**** Raw data ****

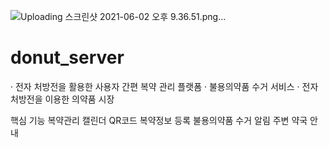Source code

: ![Uploading 스크린샷 2021-06-02 오후 9.36.51.png…]()
# donut_server


· 전자 처방전을 활용한 사용자 간편 복약 관리 플랫폼
· 불용의약품 수거 서비스
· 전자 처방전을 이용한 의약품 시장


핵심 기능
복약관리
캘린더
QR코드 복약정보 등록
불용의약품 수거 알림
주변 약국 안내
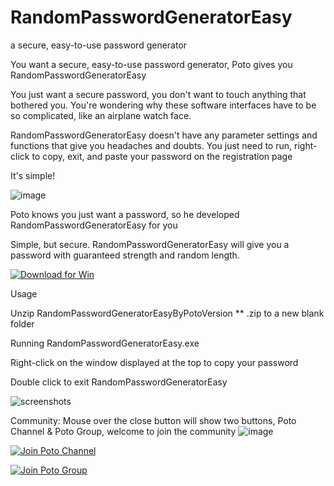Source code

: # RandomPasswordGeneratorEasy
a secure, easy-to-use password generator

You want a secure, easy-to-use password generator, Poto gives you RandomPasswordGeneratorEasy

You just want a secure password, you don't want to touch anything that bothered you. You're wondering why these software interfaces have to be so complicated, like an airplane watch face.

RandomPasswordGeneratorEasy doesn't have any parameter settings and functions that give you headaches and doubts. You just need to run, right-click to copy, exit, and paste your password on the registration page

It's simple!

![image](https://user-images.githubusercontent.com/59009389/212431650-8fa5e976-d6bb-4fe9-bf13-9d4be97d729c.png)


Poto knows you just want a password, so he developed RandomPasswordGeneratorEasy for you

Simple, but secure. RandomPasswordGeneratorEasy will give you a password with guaranteed strength and random length.

<a href="https://github.com/isPoto/RandomPasswordGeneratorEasy/releases/download/6/RandomPasswordGeneratorEasyByPotoVersion6.zip" target="blank"><img border="0" src="https://user-images.githubusercontent.com/59009389/209811676-4efe1313-5e2a-476c-856b-537c7ba196e7.png" alt="Download for Win" title="Download for Win"></a>

Usage

Unzip RandomPasswordGeneratorEasyByPotoVersion ** .zip to a new blank folder

Running RandomPasswordGeneratorEasy.exe

Right-click on the window displayed at the top to copy your password

Double click to exit RandomPasswordGeneratorEasy

![screenshots](https://user-images.githubusercontent.com/59009389/212432677-b43510a6-45fc-4a54-a340-0b098fafbc6e.gif)


Community: Mouse over the close button will show two buttons, Poto Channel & Poto Group, welcome to join the community
![image](https://user-images.githubusercontent.com/59009389/212431708-dfe7353b-d204-482e-9f5d-91b86c333c70.png)


<a href="https://t.me/PotoChannel" target="blank"><img border="0" src="https://user-images.githubusercontent.com/59009389/212431345-fefeee9e-bc49-4d79-b6f8-5e969f8fcc9d.png" alt="Join Poto Channel" title="Join Poto Channel"></a>

<a href="https://t.me/PotoGroup" target="blank"><img border="0" src="https://user-images.githubusercontent.com/59009389/212431353-c08c2501-42b7-460c-a310-c83e0d5195ab.png" alt="Join Poto Group" title="Join Poto Group"></a>

<script src='https://storage.ko-fi.com/cdn/scripts/overlay-widget.js'></script>
<script>
  kofiWidgetOverlay.draw('ispoto', {
    'type': 'floating-chat',
    'floating-chat.donateButton.text': 'Sponsor Poto',
    'floating-chat.donateButton.background-color': '#00b9fe',
    'floating-chat.donateButton.text-color': '#fff'
  });
</script>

****

Exercise directions:
Return every line of the data above exactly, and omit all pictures.

Written reply:
Source code

: ![Uploading 스크린샷 2021-06-02 오후 9.36.51.png…]()
# donut_server


· 전자 처방전을 활용한 사용자 간편 복약 관리 플랫폼
· 불용의약품 수거 서비스
· 전자 처방전을 이용한 의약품 시장


핵심 기능
복약관리
캘린더
QR코드 복약정보 등록
불용의약품 수거 알림
주변 약국 안내
Source code

: # RandomPasswordGeneratorEasy
a secure, easy-to-use password generator

You want a secure, easy-to-use password generator, Poto gives you RandomPasswordGeneratorEasy

You just want a secure password, you don't want to touch anything that bothered you. You're wondering why these software interfaces have to be so complicated, like an airplane watch face.

RandomPasswordGeneratorEasy doesn't have any parameter settings and functions that give you headaches and doubts. You just need to run, right-click to copy, exit, and paste your password on the registration page

It's simple!

![image](https://user-images.githubusercontent.com/59009389/212431650-8fa5e976-d6bb-4fe9-bf13-9d4be97d729c.png)


Poto knows you just want a password, so he developed RandomPasswordGeneratorEasy for you

Simple, but secure. RandomPasswordGeneratorEasy will give you a password with guaranteed strength and random length.

<a href="https://github.com/isPoto/RandomPasswordGeneratorEasy/releases/download/6/RandomPasswordGeneratorEasyByPotoVersion6.zip" target="blank"><img border="0" src="https://user-images.githubusercontent.com/59009389/209811676-4efe1313-5e2a-476c-856b-537c7ba196e7.png" alt="Download for Win" title="Download for Win"></a>

Usage

Unzip RandomPasswordGeneratorEasyByPotoVersion ** .zip to a new blank folder

Running RandomPasswordGeneratorEasy.exe

Right-click on the window displayed at the top to copy your password

Double click to exit RandomPasswordGeneratorEasy

![screenshots](https://user-images.githubusercontent.com/59009389/212432677-b43510a6-45fc-4a54-a340-0b098fafbc6e.gif)


Community: Mouse over the close button will show two buttons, Poto Channel & Poto Group, welcome to join the community
![image](https://user-images.githubusercontent.com/59009389/212431708-dfe7353b-d204-482e-9f5d-91b86c333c70.png)


<a href="https://t.me/PotoChannel" target="blank"><img border="0" src="https://user-images.githubusercontent.com/59009389/212431345-fefeee9e-bc49-4d79-b6f8-5e969f8fcc9d.png" alt="Join Poto Channel" title="Join Poto Channel"></a>

<a href="https://t.me/PotoGroup" target="blank"><img border="0" src="https://user-images.githubusercontent.com/59009389/212431353-c08c2501-42b7-460c-a310-c83e0d5195ab.png" alt="Join Poto Group" title="Join Poto Group"></a>

<script src='https://storage.ko-fi.com/cdn/scripts/overlay-widget.js'></script>
<script>
  kofiWidgetOverlay.draw('ispoto', {
    'type': 'floating-chat',
    'floating-chat.donateButton.text': 'Sponsor Poto',
    'floating-chat.donateButton.background-color': '#00b9fe',
    'floating-chat.donateButton.text-color': '#fff'
  });
</script>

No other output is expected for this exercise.